I ran the Ottawa Marathon this past weekend. Unfortunately, the race didn’t go as well as I hoped. I missed my time target and didn’t walk away with a PB. However, it was still an amazing weekend, and I learned so much. I had the amazing opportunity to meet athletes from all over the world. Despite the tough race, I left feeling extremely motivated and inspired.
With the Ottawa Marathon over, I’ll be taking some time off from running to allow my body to fully recover. With this rest period, I’ll also enjoy some of my favourite treats! In case you’re wondering, after the Ottawa marathon, I had a beavertail and then stopped at McDonalds for chicken nuggets and fries (and may have consumed a large quantity of chocolate covered pretzels and Brookside chocolates on the long trip home). I’ll most likely gain some weight during this “off” period.
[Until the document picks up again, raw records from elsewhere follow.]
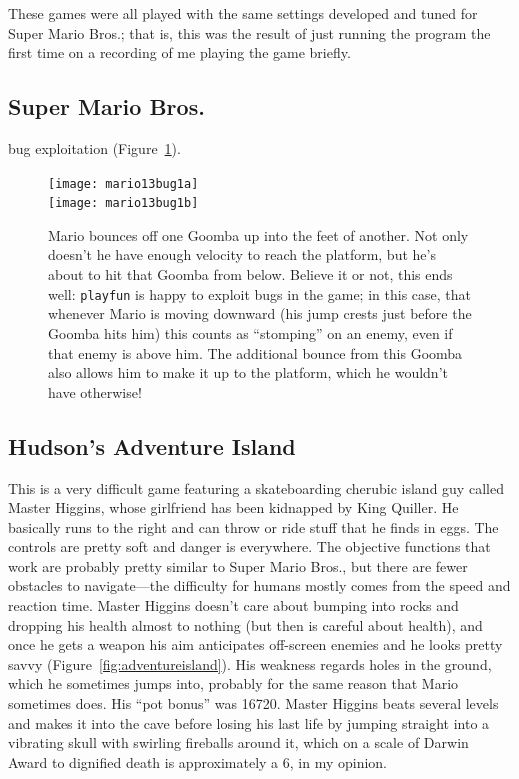 \documentclass[twocolumn]{article}
\begin{document}
These games were all played with the same settings developed and tuned
for Super Mario Bros.; that is, this was the result of just running
the program the first time on a recording of me playing the game
briefly.

\subsection{Super Mario Bros.}

bug exploitation (Figure~\ref{fig:mario13bug1}).

\begin{figure}[h!tb]
\begin{center}
\texttt{[image: mario13bug1a]} \\[0.3em]
\texttt{[image: mario13bug1b]}
\end{center}\vspace{-0.1in}
\caption{Mario bounces off one Goomba up into the feet of another. Not
  only doesn't he have enough velocity to reach the platform, but he's
  about to hit that Goomba from below. Believe it or not, this ends
  well: {\tt playfun} is happy to exploit bugs in the game; in this case,
  that whenever Mario is moving downward (his jump crests just before the
  Goomba hits him) this counts as ``stomping'' on an enemy, even if that
  enemy is above him. The additional bounce from this Goomba also allows
  him to make it up to the platform, which he wouldn't have otherwise!
}
\label{fig:mario13bug1}
\end{figure}


\subsection{Hudson's Adventure Island}

This is a very difficult game featuring a skateboarding cherubic
island guy called Master Higgins, whose girlfriend has been kidnapped
by King Quiller. He basically runs to the right and can throw or ride
stuff that he finds in eggs. The controls are pretty soft and danger
is everywhere. The objective functions that work are probably pretty
similar to Super Mario Bros., but there are fewer obstacles to
navigate---the difficulty for humans mostly comes from the speed and
reaction time. Master Higgins doesn't care about bumping into rocks
and dropping his health almost to nothing (but then is careful about
health), and once he gets a weapon his aim anticipates off-screen
enemies and he looks pretty savvy (Figure~\ref{fig:adventureisland}).
His weakness regards holes in the ground, which he sometimes jumps
into, probably for the same reason that Mario sometimes does. His
``pot bonus'' was 16720. Master Higgins beats several levels and makes
it into the cave before losing his last life by jumping straight into
a vibrating skull with swirling fireballs around it, which on a scale
of Darwin Award to dignified death is approximately a 6, in my
opinion.
\end{document}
This weight gain is something that I don’t worry about or stress over. In fact, it is something that is important for my overall performance and health.
Like training, body composition often changes over the training schedule or cycle. What this means is just as the training schedule changes throughout the year, so will body weight. More specifically, your body fat percent and muscle mass will change. Athletes should only aspire to their “optimal” performance weight and body composition for short periods. Trying to stay at this strict weight all year round can lead to injury, sickness and health issues.
Most top-level athletes increase their body weight by 4-8% in the off-season and training season compared to competition season. Your optimal performance weight should only be for a few months of the year, when the focus is on eating strictly healthy, skipping out on treats and watching portion sizes. The rest of the training year, it’s okay to be above your performance weight. During this time, the focus shouldn’t be on weight loss, but rather on eating to fully handle the training volume with the periodic treat. This approach will help you recover better and reduce the likelihood of getting sick.
However, I strongly believe that it is most important to not get caught up with the number of the scale. First, the scale doesn’t reflect muscle mass versus body fat. Secondly, everyone has a different ideal body weight, so never base your target on others. For instance, some top-level female athletes can go as low as 8-10% body fat and still have normal menstrual cycles while others will stop having menstrual cycles when their body fat goes below 15%. What is healthy for one athlete is not necessarily healthy for another.
If you’re currently in your off-season, enjoy your favourite foods without guilt. When it’s time to rev up your training again and reel in your nutrition, eat mindfully. Learn to listen to your body’s hunger and satiety signals. Food is fuel and your body will let you know what it needs.